▸ **Collected data**
........
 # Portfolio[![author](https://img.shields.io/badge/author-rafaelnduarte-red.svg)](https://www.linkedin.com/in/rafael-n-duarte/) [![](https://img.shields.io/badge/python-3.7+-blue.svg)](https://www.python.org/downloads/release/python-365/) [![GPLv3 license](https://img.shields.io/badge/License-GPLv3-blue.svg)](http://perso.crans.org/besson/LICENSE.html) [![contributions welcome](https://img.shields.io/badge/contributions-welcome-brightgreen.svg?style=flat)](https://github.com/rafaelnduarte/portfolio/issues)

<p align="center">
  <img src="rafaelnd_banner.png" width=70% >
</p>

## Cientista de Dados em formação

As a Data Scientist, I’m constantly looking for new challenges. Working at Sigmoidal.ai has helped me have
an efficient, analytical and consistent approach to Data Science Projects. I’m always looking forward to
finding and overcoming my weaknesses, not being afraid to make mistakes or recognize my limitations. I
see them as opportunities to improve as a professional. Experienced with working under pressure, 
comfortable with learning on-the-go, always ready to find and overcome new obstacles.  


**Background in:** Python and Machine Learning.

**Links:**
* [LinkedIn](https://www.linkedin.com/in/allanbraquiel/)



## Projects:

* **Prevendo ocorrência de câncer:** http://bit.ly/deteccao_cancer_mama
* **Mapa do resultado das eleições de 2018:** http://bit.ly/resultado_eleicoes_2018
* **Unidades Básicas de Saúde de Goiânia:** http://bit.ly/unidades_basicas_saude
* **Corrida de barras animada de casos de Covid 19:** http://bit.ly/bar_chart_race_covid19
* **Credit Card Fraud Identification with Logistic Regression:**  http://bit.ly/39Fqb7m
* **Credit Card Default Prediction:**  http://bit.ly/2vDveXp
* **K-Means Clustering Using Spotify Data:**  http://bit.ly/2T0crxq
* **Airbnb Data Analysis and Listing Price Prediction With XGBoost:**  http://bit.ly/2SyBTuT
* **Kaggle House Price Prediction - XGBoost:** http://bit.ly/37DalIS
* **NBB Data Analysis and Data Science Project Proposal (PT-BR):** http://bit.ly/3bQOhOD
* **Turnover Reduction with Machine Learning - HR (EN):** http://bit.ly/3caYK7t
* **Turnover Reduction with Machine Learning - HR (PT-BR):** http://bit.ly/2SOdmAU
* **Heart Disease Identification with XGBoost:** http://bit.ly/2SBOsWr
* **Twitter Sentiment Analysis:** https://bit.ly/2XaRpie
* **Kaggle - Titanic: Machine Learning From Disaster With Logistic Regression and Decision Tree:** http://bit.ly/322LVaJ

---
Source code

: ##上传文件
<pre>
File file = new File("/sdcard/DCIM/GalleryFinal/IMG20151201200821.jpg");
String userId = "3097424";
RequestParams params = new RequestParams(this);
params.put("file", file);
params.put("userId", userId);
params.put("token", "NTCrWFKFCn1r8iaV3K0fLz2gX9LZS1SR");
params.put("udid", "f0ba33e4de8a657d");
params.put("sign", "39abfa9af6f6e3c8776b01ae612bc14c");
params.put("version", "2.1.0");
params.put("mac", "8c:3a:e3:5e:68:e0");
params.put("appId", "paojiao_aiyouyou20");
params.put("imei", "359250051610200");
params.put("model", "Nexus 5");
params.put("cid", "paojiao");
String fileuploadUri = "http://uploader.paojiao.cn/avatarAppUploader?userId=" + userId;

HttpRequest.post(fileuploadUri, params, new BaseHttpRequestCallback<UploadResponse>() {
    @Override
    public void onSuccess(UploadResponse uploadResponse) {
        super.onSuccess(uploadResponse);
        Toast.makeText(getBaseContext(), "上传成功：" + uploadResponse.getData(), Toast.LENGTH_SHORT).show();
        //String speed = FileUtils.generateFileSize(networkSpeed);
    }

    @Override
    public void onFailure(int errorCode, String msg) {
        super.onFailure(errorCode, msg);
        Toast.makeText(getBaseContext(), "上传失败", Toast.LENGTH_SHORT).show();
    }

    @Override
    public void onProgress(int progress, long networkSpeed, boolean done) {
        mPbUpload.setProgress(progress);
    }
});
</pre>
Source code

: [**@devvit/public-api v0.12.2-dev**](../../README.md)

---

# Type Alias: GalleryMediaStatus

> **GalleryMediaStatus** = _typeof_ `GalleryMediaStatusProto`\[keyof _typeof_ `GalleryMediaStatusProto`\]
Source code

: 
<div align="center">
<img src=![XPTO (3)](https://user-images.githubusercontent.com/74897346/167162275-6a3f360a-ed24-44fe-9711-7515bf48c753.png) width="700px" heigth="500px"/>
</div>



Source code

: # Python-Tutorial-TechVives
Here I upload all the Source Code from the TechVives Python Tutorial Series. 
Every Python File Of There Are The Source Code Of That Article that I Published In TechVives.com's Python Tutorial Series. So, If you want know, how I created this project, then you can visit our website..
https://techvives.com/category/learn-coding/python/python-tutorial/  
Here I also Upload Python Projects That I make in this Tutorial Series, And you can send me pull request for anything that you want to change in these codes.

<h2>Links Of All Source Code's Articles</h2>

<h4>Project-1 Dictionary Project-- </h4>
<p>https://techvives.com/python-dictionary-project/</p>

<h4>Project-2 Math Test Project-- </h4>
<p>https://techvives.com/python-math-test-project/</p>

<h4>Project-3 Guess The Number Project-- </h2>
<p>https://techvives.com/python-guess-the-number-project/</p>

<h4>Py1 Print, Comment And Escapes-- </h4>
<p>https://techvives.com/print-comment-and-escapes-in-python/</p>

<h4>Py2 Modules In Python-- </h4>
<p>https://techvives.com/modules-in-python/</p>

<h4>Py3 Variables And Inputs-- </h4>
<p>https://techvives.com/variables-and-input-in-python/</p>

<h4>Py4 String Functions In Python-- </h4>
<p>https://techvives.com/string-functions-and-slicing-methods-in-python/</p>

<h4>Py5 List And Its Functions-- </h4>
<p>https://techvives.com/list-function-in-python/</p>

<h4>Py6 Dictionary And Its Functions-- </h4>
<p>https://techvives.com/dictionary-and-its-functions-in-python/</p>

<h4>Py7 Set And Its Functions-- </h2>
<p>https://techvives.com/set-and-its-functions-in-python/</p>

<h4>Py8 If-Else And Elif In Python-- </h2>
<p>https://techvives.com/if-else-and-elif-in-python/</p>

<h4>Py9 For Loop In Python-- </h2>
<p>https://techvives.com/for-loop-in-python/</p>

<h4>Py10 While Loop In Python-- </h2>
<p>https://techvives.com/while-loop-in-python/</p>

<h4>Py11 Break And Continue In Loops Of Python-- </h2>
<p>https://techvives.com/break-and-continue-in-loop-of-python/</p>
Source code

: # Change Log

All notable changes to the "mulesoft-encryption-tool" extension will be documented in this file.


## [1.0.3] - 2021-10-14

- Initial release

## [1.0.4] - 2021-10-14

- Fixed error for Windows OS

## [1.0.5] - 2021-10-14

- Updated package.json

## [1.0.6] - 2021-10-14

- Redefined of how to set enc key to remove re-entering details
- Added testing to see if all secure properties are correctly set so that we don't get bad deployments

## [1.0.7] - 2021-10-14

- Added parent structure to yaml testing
........
▸ **Task directions**
Please set down each of the entries above exactly as given.

▸ **Output for this task**
 # Portfolio[![author](https://img.shields.io/badge/author-rafaelnduarte-red.svg)](https://www.linkedin.com/in/rafael-n-duarte/) [![](https://img.shields.io/badge/python-3.7+-blue.svg)](https://www.python.org/downloads/release/python-365/) [![GPLv3 license](https://img.shields.io/badge/License-GPLv3-blue.svg)](http://perso.crans.org/besson/LICENSE.html) [![contributions welcome](https://img.shields.io/badge/contributions-welcome-brightgreen.svg?style=flat)](https://github.com/rafaelnduarte/portfolio/issues)

<p align="center">
  <img src="rafaelnd_banner.png" width=70% >
</p>

## Cientista de Dados em formação

As a Data Scientist, I’m constantly looking for new challenges. Working at Sigmoidal.ai has helped me have
an efficient, analytical and consistent approach to Data Science Projects. I’m always looking forward to
finding and overcoming my weaknesses, not being afraid to make mistakes or recognize my limitations. I
see them as opportunities to improve as a professional. Experienced with working under pressure, 
comfortable with learning on-the-go, always ready to find and overcome new obstacles.  


**Background in:** Python and Machine Learning.

**Links:**
* [LinkedIn](https://www.linkedin.com/in/allanbraquiel/)



## Projects:

* **Prevendo ocorrência de câncer:** http://bit.ly/deteccao_cancer_mama
* **Mapa do resultado das eleições de 2018:** http://bit.ly/resultado_eleicoes_2018
* **Unidades Básicas de Saúde de Goiânia:** http://bit.ly/unidades_basicas_saude
* **Corrida de barras animada de casos de Covid 19:** http://bit.ly/bar_chart_race_covid19
* **Credit Card Fraud Identification with Logistic Regression:**  http://bit.ly/39Fqb7m
* **Credit Card Default Prediction:**  http://bit.ly/2vDveXp
* **K-Means Clustering Using Spotify Data:**  http://bit.ly/2T0crxq
* **Airbnb Data Analysis and Listing Price Prediction With XGBoost:**  http://bit.ly/2SyBTuT
* **Kaggle House Price Prediction - XGBoost:** http://bit.ly/37DalIS
* **NBB Data Analysis and Data Science Project Proposal (PT-BR):** http://bit.ly/3bQOhOD
* **Turnover Reduction with Machine Learning - HR (EN):** http://bit.ly/3caYK7t
* **Turnover Reduction with Machine Learning - HR (PT-BR):** http://bit.ly/2SOdmAU
* **Heart Disease Identification with XGBoost:** http://bit.ly/2SBOsWr
* **Twitter Sentiment Analysis:** https://bit.ly/2XaRpie
* **Kaggle - Titanic: Machine Learning From Disaster With Logistic Regression and Decision Tree:** http://bit.ly/322LVaJ

---
Source code

: ##上传文件
<pre>
File file = new File("/sdcard/DCIM/GalleryFinal/IMG20151201200821.jpg");
String userId = "3097424";
RequestParams params = new RequestParams(this);
params.put("file", file);
params.put("userId", userId);
params.put("token", "NTCrWFKFCn1r8iaV3K0fLz2gX9LZS1SR");
params.put("udid", "f0ba33e4de8a657d");
params.put("sign", "39abfa9af6f6e3c8776b01ae612bc14c");
params.put("version", "2.1.0");
params.put("mac", "8c:3a:e3:5e:68:e0");
params.put("appId", "paojiao_aiyouyou20");
params.put("imei", "359250051610200");
params.put("model", "Nexus 5");
params.put("cid", "paojiao");
String fileuploadUri = "http://uploader.paojiao.cn/avatarAppUploader?userId=" + userId;

HttpRequest.post(fileuploadUri, params, new BaseHttpRequestCallback<UploadResponse>() {
    @Override
    public void onSuccess(UploadResponse uploadResponse) {
        super.onSuccess(uploadResponse);
        Toast.makeText(getBaseContext(), "上传成功：" + uploadResponse.getData(), Toast.LENGTH_SHORT).show();
        //String speed = FileUtils.generateFileSize(networkSpeed);
    }

    @Override
    public void onFailure(int errorCode, String msg) {
        super.onFailure(errorCode, msg);
        Toast.makeText(getBaseContext(), "上传失败", Toast.LENGTH_SHORT).show();
    }

    @Override
    public void onProgress(int progress, long networkSpeed, boolean done) {
        mPbUpload.setProgress(progress);
    }
});
</pre>
Source code

: [**@devvit/public-api v0.12.2-dev**](../../README.md)

---

# Type Alias: GalleryMediaStatus

> **GalleryMediaStatus** = _typeof_ `GalleryMediaStatusProto`\[keyof _typeof_ `GalleryMediaStatusProto`\]
Source code

: 
<div align="center">
<img src=![XPTO (3)](https://user-images.githubusercontent.com/74897346/167162275-6a3f360a-ed24-44fe-9711-7515bf48c753.png) width="700px" heigth="500px"/>
</div>



Source code

: # Python-Tutorial-TechVives
Here I upload all the Source Code from the TechVives Python Tutorial Series. 
Every Python File Of There Are The Source Code Of That Article that I Published In TechVives.com's Python Tutorial Series. So, If you want know, how I created this project, then you can visit our website..
https://techvives.com/category/learn-coding/python/python-tutorial/  
Here I also Upload Python Projects That I make in this Tutorial Series, And you can send me pull request for anything that you want to change in these codes.

<h2>Links Of All Source Code's Articles</h2>

<h4>Project-1 Dictionary Project-- </h4>
<p>https://techvives.com/python-dictionary-project/</p>

<h4>Project-2 Math Test Project-- </h4>
<p>https://techvives.com/python-math-test-project/</p>

<h4>Project-3 Guess The Number Project-- </h2>
<p>https://techvives.com/python-guess-the-number-project/</p>

<h4>Py1 Print, Comment And Escapes-- </h4>
<p>https://techvives.com/print-comment-and-escapes-in-python/</p>

<h4>Py2 Modules In Python-- </h4>
<p>https://techvives.com/modules-in-python/</p>

<h4>Py3 Variables And Inputs-- </h4>
<p>https://techvives.com/variables-and-input-in-python/</p>

<h4>Py4 String Functions In Python-- </h4>
<p>https://techvives.com/string-functions-and-slicing-methods-in-python/</p>

<h4>Py5 List And Its Functions-- </h4>
<p>https://techvives.com/list-function-in-python/</p>

<h4>Py6 Dictionary And Its Functions-- </h4>
<p>https://techvives.com/dictionary-and-its-functions-in-python/</p>

<h4>Py7 Set And Its Functions-- </h2>
<p>https://techvives.com/set-and-its-functions-in-python/</p>

<h4>Py8 If-Else And Elif In Python-- </h2>
<p>https://techvives.com/if-else-and-elif-in-python/</p>

<h4>Py9 For Loop In Python-- </h2>
<p>https://techvives.com/for-loop-in-python/</p>

<h4>Py10 While Loop In Python-- </h2>
<p>https://techvives.com/while-loop-in-python/</p>

<h4>Py11 Break And Continue In Loops Of Python-- </h2>
<p>https://techvives.com/break-and-continue-in-loop-of-python/</p>
Source code

: # Change Log

All notable changes to the "mulesoft-encryption-tool" extension will be documented in this file.


## [1.0.3] - 2021-10-14

- Initial release

## [1.0.4] - 2021-10-14

- Fixed error for Windows OS

## [1.0.5] - 2021-10-14

- Updated package.json

## [1.0.6] - 2021-10-14

- Redefined of how to set enc key to remove re-entering details
- Added testing to see if all secure properties are correctly set so that we don't get bad deployments

## [1.0.7] - 2021-10-14

- Added parent structure to yaml testing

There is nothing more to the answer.